1

I have a Python (3.6) script which reads data from a csv file into a pandas dataframe, pandas performs actions for each new line which is read from the CSV file...

This works fine for a static CSV file, e.g. one where all the data to be processed is already contained within the CSV file...

I would like to be able to append to the CSV file from another Python process so that data can be continuously fed into the pandas dataframe, or if the process that feeds the data to pandas reaches the end of the file, it waits for a new row to be appended to the CSV file and then continues reading rows into pandas...

Is this possible?

I am new to pandas and at the moment, I am having difficulty understanding how pandas can be used with real time/dynamic data as all the examples I see, seem to use static CSV files as a data source.

Ideally, I would like to be able to feed rows into pandas from a message queue directly, but I don't think this is possible - so I was thinking that if I have a second Python script that receives a message from a queue then appends it as a new row to the CVS file, the original script could read it into to pandas...

Am I misunderstanding how pandas works or can you give any pointers on if/how I can get this sort of thing to work?

Mark Smith
  • 757
  • 2
  • 16
  • 27
  • 1
    If you control the process that can potentially append data to the CSV, why not instead have that process communicate the new data to the other process, via a web service or something?
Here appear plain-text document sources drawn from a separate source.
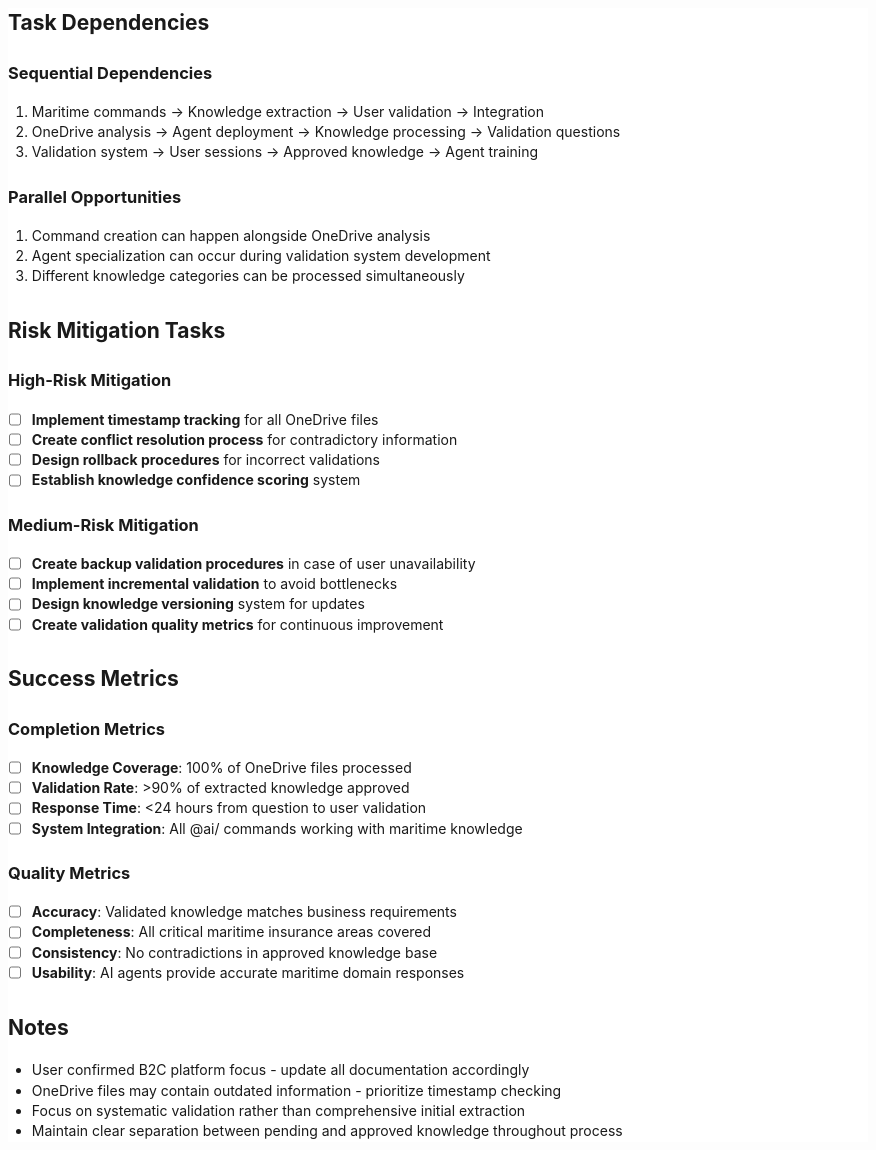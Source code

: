 ## Task Dependencies

### Sequential Dependencies
1. Maritime commands → Knowledge extraction → User validation → Integration
2. OneDrive analysis → Agent deployment → Knowledge processing → Validation questions
3. Validation system → User sessions → Approved knowledge → Agent training

### Parallel Opportunities
1. Command creation can happen alongside OneDrive analysis
2. Agent specialization can occur during validation system development
3. Different knowledge categories can be processed simultaneously

## Risk Mitigation Tasks

### High-Risk Mitigation
- [ ] **Implement timestamp tracking** for all OneDrive files
- [ ] **Create conflict resolution process** for contradictory information
- [ ] **Design rollback procedures** for incorrect validations
- [ ] **Establish knowledge confidence scoring** system

### Medium-Risk Mitigation
- [ ] **Create backup validation procedures** in case of user unavailability
- [ ] **Implement incremental validation** to avoid bottlenecks
- [ ] **Design knowledge versioning** system for updates
- [ ] **Create validation quality metrics** for continuous improvement

## Success Metrics

### Completion Metrics
- [ ] **Knowledge Coverage**: 100% of OneDrive files processed
- [ ] **Validation Rate**: >90% of extracted knowledge approved
- [ ] **Response Time**: <24 hours from question to user validation
- [ ] **System Integration**: All @ai/ commands working with maritime knowledge

### Quality Metrics
- [ ] **Accuracy**: Validated knowledge matches business requirements
- [ ] **Completeness**: All critical maritime insurance areas covered
- [ ] **Consistency**: No contradictions in approved knowledge base
- [ ] **Usability**: AI agents provide accurate maritime domain responses

## Notes

- User confirmed B2C platform focus - update all documentation accordingly
- OneDrive files may contain outdated information - prioritize timestamp checking
- Focus on systematic validation rather than comprehensive initial extraction
- Maintain clear separation between pending and approved knowledge throughout process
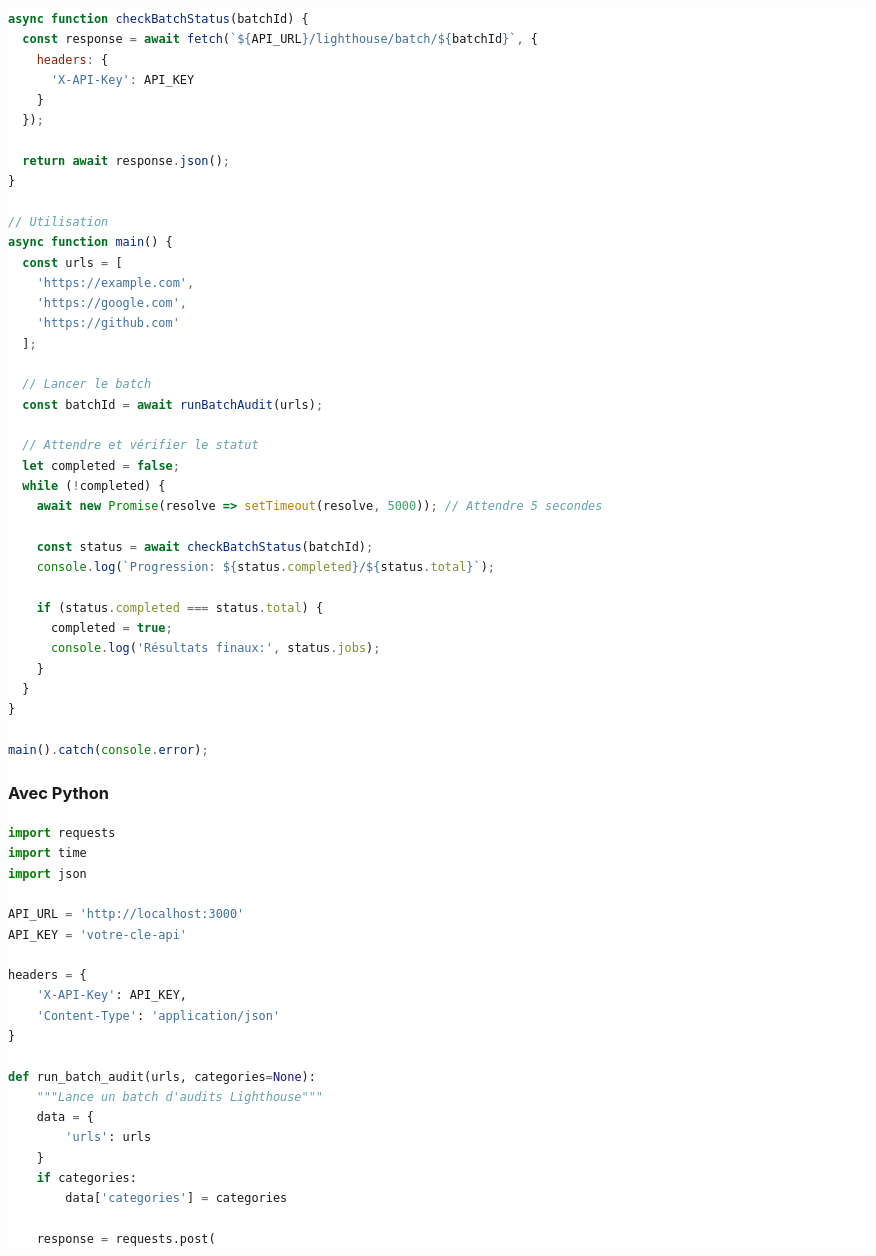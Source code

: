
 ```javascript
async function checkBatchStatus(batchId) {
  const response = await fetch(`${API_URL}/lighthouse/batch/${batchId}`, {
    headers: {
      'X-API-Key': API_KEY
    }
  });

  return await response.json();
}

// Utilisation
async function main() {
  const urls = [
    'https://example.com',
    'https://google.com',
    'https://github.com'
  ];

  // Lancer le batch
  const batchId = await runBatchAudit(urls);

  // Attendre et vérifier le statut
  let completed = false;
  while (!completed) {
    await new Promise(resolve => setTimeout(resolve, 5000)); // Attendre 5 secondes

    const status = await checkBatchStatus(batchId);
    console.log(`Progression: ${status.completed}/${status.total}`);

    if (status.completed === status.total) {
      completed = true;
      console.log('Résultats finaux:', status.jobs);
    }
  }
}

main().catch(console.error);
```

### Avec Python

```python
import requests
import time
import json

API_URL = 'http://localhost:3000'
API_KEY = 'votre-cle-api'

headers = {
    'X-API-Key': API_KEY,
    'Content-Type': 'application/json'
}

def run_batch_audit(urls, categories=None):
    """Lance un batch d'audits Lighthouse"""
    data = {
        'urls': urls
    }
    if categories:
        data['categories'] = categories

    response = requests.post(
```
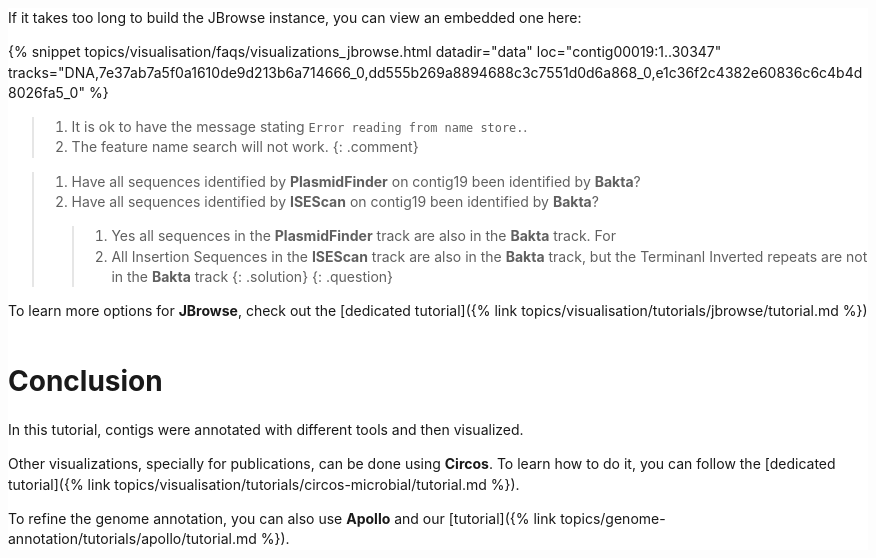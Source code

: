 If it takes too long to build the JBrowse instance, you can view an embedded one here:

{% snippet topics/visualisation/faqs/visualizations_jbrowse.html datadir="data" loc="contig00019:1..30347" tracks="DNA,7e37ab7a5f0a1610de9d213b6a714666_0,dd555b269a8894688c3c7551d0d6a868_0,e1c36f2c4382e60836c6c4b4d8026fa5_0" %}

> <comment-title></comment-title>
> 1. It is ok to have the message stating `Error reading from name store.`.
> 2. The feature name search will not work.
> {: .comment}

> <question-title></question-title>
>
> 1. Have all sequences identified by **PlasmidFinder** on contig19 been identified by **Bakta**?
> 2. Have all sequences identified by **ISEScan** on contig19 been identified by **Bakta**?
>
> > <solution-title></solution-title>
> >
> > 1. Yes all sequences in the **PlasmidFinder** track are also in the **Bakta** track. For 
> > 2. All Insertion Sequences in the **ISEScan** track are also in the **Bakta** track, but the Terminanl Inverted repeats are not in the **Bakta** track
> {: .solution}
{: .question}

To learn more options for **JBrowse**, check out the [dedicated tutorial]({% link topics/visualisation/tutorials/jbrowse/tutorial.md %})

# Conclusion

In this tutorial, contigs were annotated with different tools and then visualized.

Other visualizations, specially for publications, can be done using **Circos**. To learn how to do it, you can follow the [dedicated tutorial]({% link topics/visualisation/tutorials/circos-microbial/tutorial.md %}).

To refine the genome annotation, you can also use **Apollo** and our [tutorial]({% link topics/genome-annotation/tutorials/apollo/tutorial.md %}).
Say Process A is the one which uses pandas, reads a cache of data, and reacts. Process B can communicate with process A either by appending to that shared CSV, or by writing to another location which A knows to check, or letting A make direct requests for B to provide the data. – ely Jan 25 '18 at 18:55
  • Thanks for your comment - I'm new to pandas/python so will need to spend a little time to digest this to fully understand it and see if/how I can implement it... – Mark Smith Jan 25 '18 at 18:58

2 Answers2

3

You can pop comma separated values off a queue and wrap them in a dataframe.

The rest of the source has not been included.